The MTR board of directors has set up an independent committee to review management of the high-speed railway project. 

The committee will be chaired by Professor Frederick Ma Si-hang, and other members include Brian Stevenson, Jockey Club chairman, Alasdair Morrison, senior advisor of Citigroup Asia Pacific, Dr Dorothy Chan Yuen Tak-fai, head of Centre for Logistic and Transport, lawmaker Abraham Razack, and architect Edward Ho Sing-tin.

"Having heard the many opinions and views expressed recently in the community, board members feel there is a need to conduct a more detailed assessment of the causes of the delay, and why the impacts on the opening date and budget had not been clearly highlighted to the board," said Dr Raymond Chien Kuo-fung, MTR non-executive chairman.

Lawmakers have been demanding to know whether the MTR Corporation lied when it claimed its HK$67 billion cross-border railway project was on track last year.

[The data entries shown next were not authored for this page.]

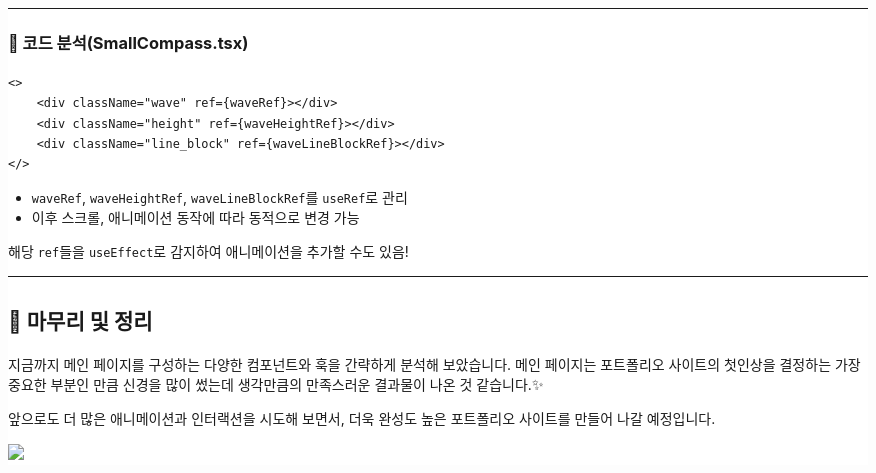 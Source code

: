 ***

### 🦄 코드 분석(SmallCompass.tsx)

```tsx
<>
	<div className="wave" ref={waveRef}></div>
	<div className="height" ref={waveHeightRef}></div>
	<div className="line_block" ref={waveLineBlockRef}></div>
</>
```

* `waveRef`, `waveHeightRef`, `waveLineBlockRef`를 `useRef`로 관리
* 이후 스크롤, 애니메이션 동작에 따라 동적으로 변경 가능

해당 `ref`들을 `useEffect`로 감지하여 애니메이션을 추가할 수도 있음!

***

## 🎉 마무리 및 정리

지금까지 메인 페이지를 구성하는 다양한 컴포넌트와 훅을 간략하게 분석해 보았습니다. 메인 페이지는 포트폴리오 사이트의 첫인상을 결정하는 가장 중요한 부분인 만큼 신경을 많이 썼는데 생각만큼의 만족스러운 결과물이 나온 것 같습니다.✨

앞으로도 더 많은 애니메이션과 인터랙션을 시도해 보면서, 더욱 완성도 높은 포트폴리오 사이트를 만들어 나갈 예정입니다.

<img src="/images/front_study/25/image1.webp"/> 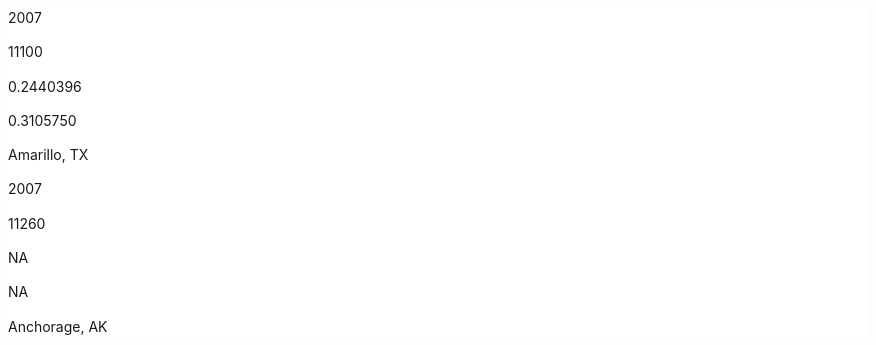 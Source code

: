 2007

</td>

<td style="text-align:right;">

11100

</td>

<td style="text-align:right;">

0.2440396

</td>

<td style="text-align:right;">

0.3105750

</td>

<td style="text-align:left;">

Amarillo, TX

</td>

</tr>

<tr>

<td style="text-align:right;">

2007

</td>

<td style="text-align:right;">

11260

</td>

<td style="text-align:right;">

NA

</td>

<td style="text-align:right;">

NA

</td>

<td style="text-align:left;">

Anchorage, AK

</td>

</tr>

<tr>
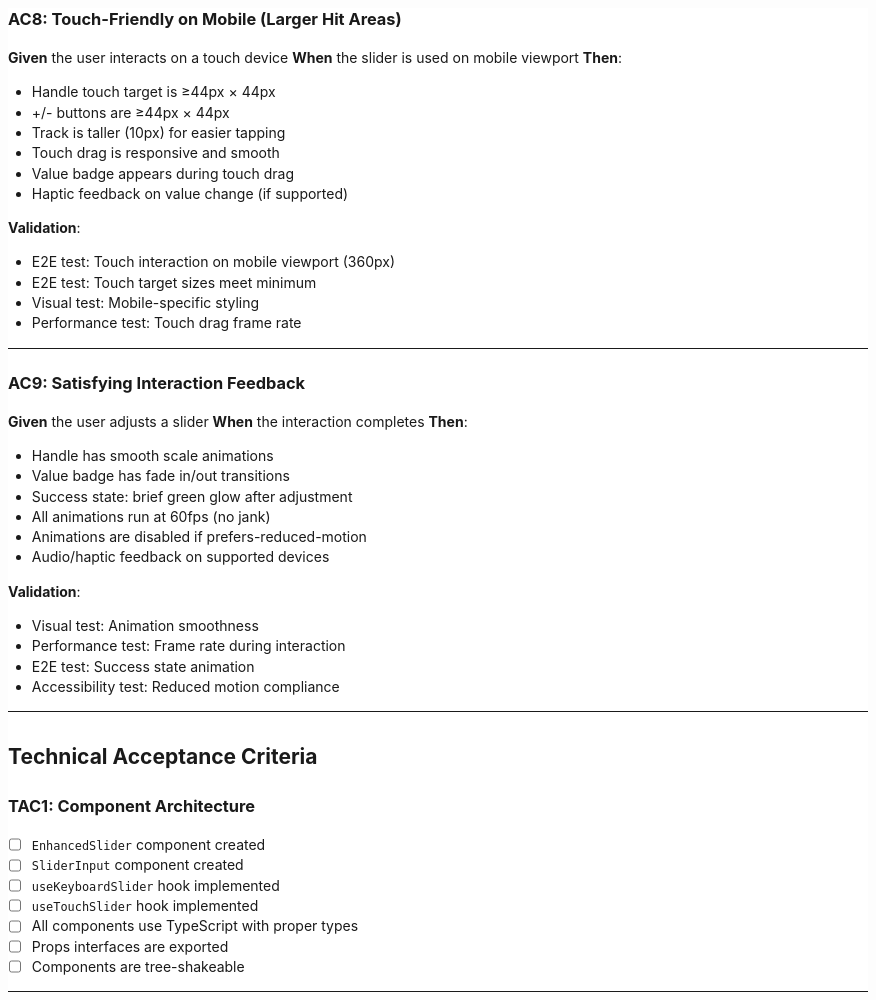 
### AC8: Touch-Friendly on Mobile (Larger Hit Areas)

**Given** the user interacts on a touch device
**When** the slider is used on mobile viewport
**Then**:
- Handle touch target is ≥44px × 44px
- +/- buttons are ≥44px × 44px
- Track is taller (10px) for easier tapping
- Touch drag is responsive and smooth
- Value badge appears during touch drag
- Haptic feedback on value change (if supported)

**Validation**:
- E2E test: Touch interaction on mobile viewport (360px)
- E2E test: Touch target sizes meet minimum
- Visual test: Mobile-specific styling
- Performance test: Touch drag frame rate

---

### AC9: Satisfying Interaction Feedback

**Given** the user adjusts a slider
**When** the interaction completes
**Then**:
- Handle has smooth scale animations
- Value badge has fade in/out transitions
- Success state: brief green glow after adjustment
- All animations run at 60fps (no jank)
- Animations are disabled if prefers-reduced-motion
- Audio/haptic feedback on supported devices

**Validation**:
- Visual test: Animation smoothness
- Performance test: Frame rate during interaction
- E2E test: Success state animation
- Accessibility test: Reduced motion compliance

---

## Technical Acceptance Criteria

### TAC1: Component Architecture

- [ ] `EnhancedSlider` component created
- [ ] `SliderInput` component created
- [ ] `useKeyboardSlider` hook implemented
- [ ] `useTouchSlider` hook implemented
- [ ] All components use TypeScript with proper types
- [ ] Props interfaces are exported
- [ ] Components are tree-shakeable

--- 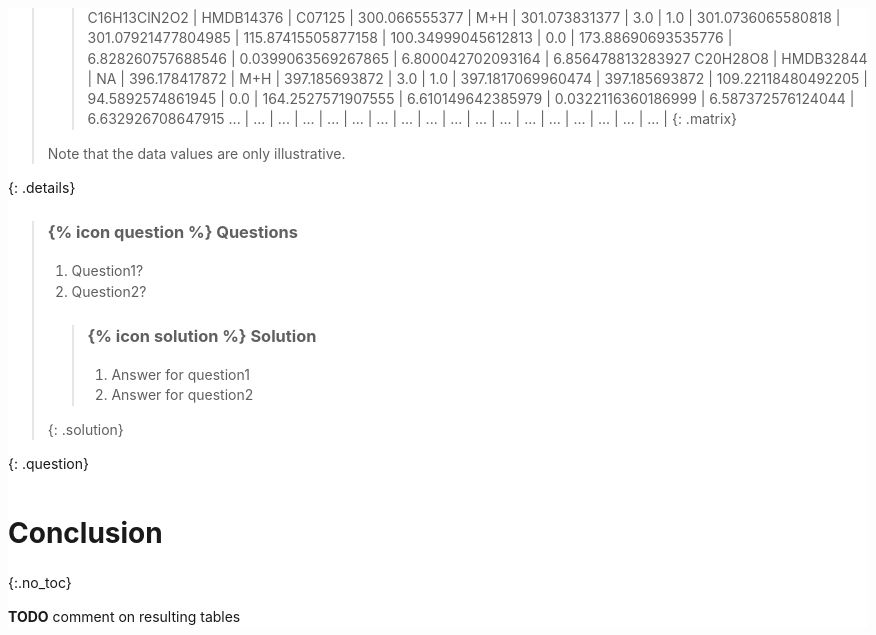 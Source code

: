 > > C16H13ClN2O2 | HMDB14376 | C07125 | 300.066555377 | M+H   | 301.073831377 | 3.0 | 1.0 | 301.0736065580818 | 301.07921477804985 | 115.87415505877158 | 100.34999045612813 | 0.0 | 173.88690693535776 | 6.828260757688546 | 0.0399063569267865 | 6.800042702093164 | 6.856478813283927
> > C20H28O8 | HMDB32844 | NA | 396.178417872 | M+H   | 397.185693872 | 3.0 | 1.0 | 397.1817069960474 | 397.185693872 | 109.22118480492205 | 94.5892574861945 | 0.0 | 164.2527571907555 | 6.610149642385979 | 0.0322116360186999 | 6.587372576124044 | 6.632926708647915
> > ... | ... | ... | ... | ... | ... | ... | ... | ... | ... | ... | ... | ... | ... | ... | ... | ... | ... |
> {: .matrix}
>
> Note that the data values are only illustrative.
>
{: .details}

> ### {% icon question %} Questions
>
> 1. Question1?
> 2. Question2?
>
> > ### {% icon solution %} Solution
> >
> > 1. Answer for question1
> > 2. Answer for question2
> >
> {: .solution}
>
{: .question}

# Conclusion
{:.no_toc}

**TODO** comment on resulting tables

Members of the Legislative Council's rail subcommittee visited the site of the line's West Kowloon terminus yesterday and learned that excavation had reached only three storeys below ground - six months after MTR bosses told them diggers had reached basement level four.

Pan-democratic and Beijing-loyalist lawmakers slammed MTR chiefs after their visit to West Kowloon.